Records to use Start Marker

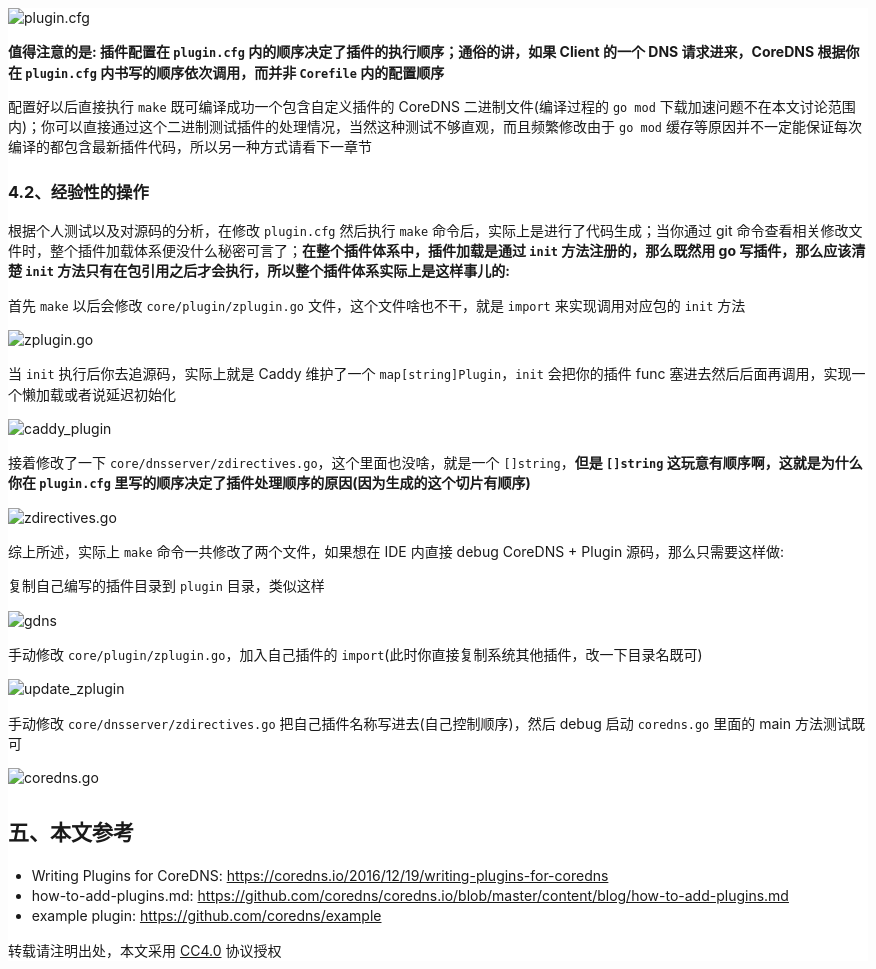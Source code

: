 ![plugin.cfg](http://cdn.oss.link/markdown/vey4u.png)

**值得注意的是: 插件配置在 `plugin.cfg` 内的顺序决定了插件的执行顺序；通俗的讲，如果 Client 的一个 DNS 请求进来，CoreDNS 根据你在 `plugin.cfg` 内书写的顺序依次调用，而并非 `Corefile` 内的配置顺序**

配置好以后直接执行 `make` 既可编译成功一个包含自定义插件的 CoreDNS 二进制文件(编译过程的 `go mod` 下载加速问题不在本文讨论范围内)；你可以直接通过这个二进制测试插件的处理情况，当然这种测试不够直观，而且频繁修改由于 `go mod` 缓存等原因并不一定能保证每次编译的都包含最新插件代码，所以另一种方式请看下一章节

### 4.2、经验性的操作

根据个人测试以及对源码的分析，在修改 `plugin.cfg` 然后执行 `make` 命令后，实际上是进行了代码生成；当你通过 git 命令查看相关修改文件时，整个插件加载体系便没什么秘密可言了；**在整个插件体系中，插件加载是通过 `init` 方法注册的，那么既然用 go 写插件，那么应该清楚 `init` 方法只有在包引用之后才会执行，所以整个插件体系实际上是这样事儿的:**

首先 `make` 以后会修改 `core/plugin/zplugin.go` 文件，这个文件啥也不干，就是 `import` 来实现调用对应包的 `init` 方法

![zplugin.go](http://cdn.oss.link/markdown/ny1rz.png)

当 `init` 执行后你去追源码，实际上就是 Caddy 维护了一个 `map[string]Plugin`，`init` 会把你的插件 func 塞进去然后后面再调用，实现一个懒加载或者说延迟初始化

![caddy_plugin](http://cdn.oss.link/markdown/idno4.png)

接着修改了一下 `core/dnsserver/zdirectives.go`，这个里面也没啥，就是一个 `[]string`，**但是 `[]string` 这玩意有顺序啊，这就是为什么你在 `plugin.cfg` 里写的顺序决定了插件处理顺序的原因(因为生成的这个切片有顺序)**

![zdirectives.go](http://cdn.oss.link/markdown/bixos.png)


综上所述，实际上 `make` 命令一共修改了两个文件，如果想在 IDE 内直接 debug CoreDNS + Plugin 源码，那么只需要这样做:

复制自己编写的插件目录到 `plugin` 目录，类似这样

![gdns](http://cdn.oss.link/markdown/whwuy.png)

手动修改 `core/plugin/zplugin.go`，加入自己插件的 `import`(此时你直接复制系统其他插件，改一下目录名既可)

![update_zplugin](http://cdn.oss.link/markdown/g7wp0.png)

手动修改 `core/dnsserver/zdirectives.go` 把自己插件名称写进去(自己控制顺序)，然后 debug 启动 `coredns.go` 里面的 main 方法测试既可

![coredns.go](http://cdn.oss.link/markdown/4ucqg.png)

## 五、本文参考

- Writing Plugins for CoreDNS: https://coredns.io/2016/12/19/writing-plugins-for-coredns
- how-to-add-plugins.md: https://github.com/coredns/coredns.io/blob/master/content/blog/how-to-add-plugins.md
- example plugin: https://github.com/coredns/example

转载请注明出处，本文采用 [CC4.0](http://creativecommons.org/licenses/by-nc-nd/4.0/) 协议授权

Records to use End Marker

_What this task involves_: Restate word for word each line of the data from the one with "- Writing Plugins" to the last, keeping both ends.

_Solution for this exercise_:
- Writing Plugins for CoreDNS: https://coredns.io/2016/12/19/writing-plugins-for-coredns
- how-to-add-plugins.md: https://github.com/coredns/coredns.io/blob/master/content/blog/how-to-add-plugins.md
- example plugin: https://github.com/coredns/example

转载请注明出处，本文采用 [CC4.0](http://creativecommons.org/licenses/by-nc-nd/4.0/) 协议授权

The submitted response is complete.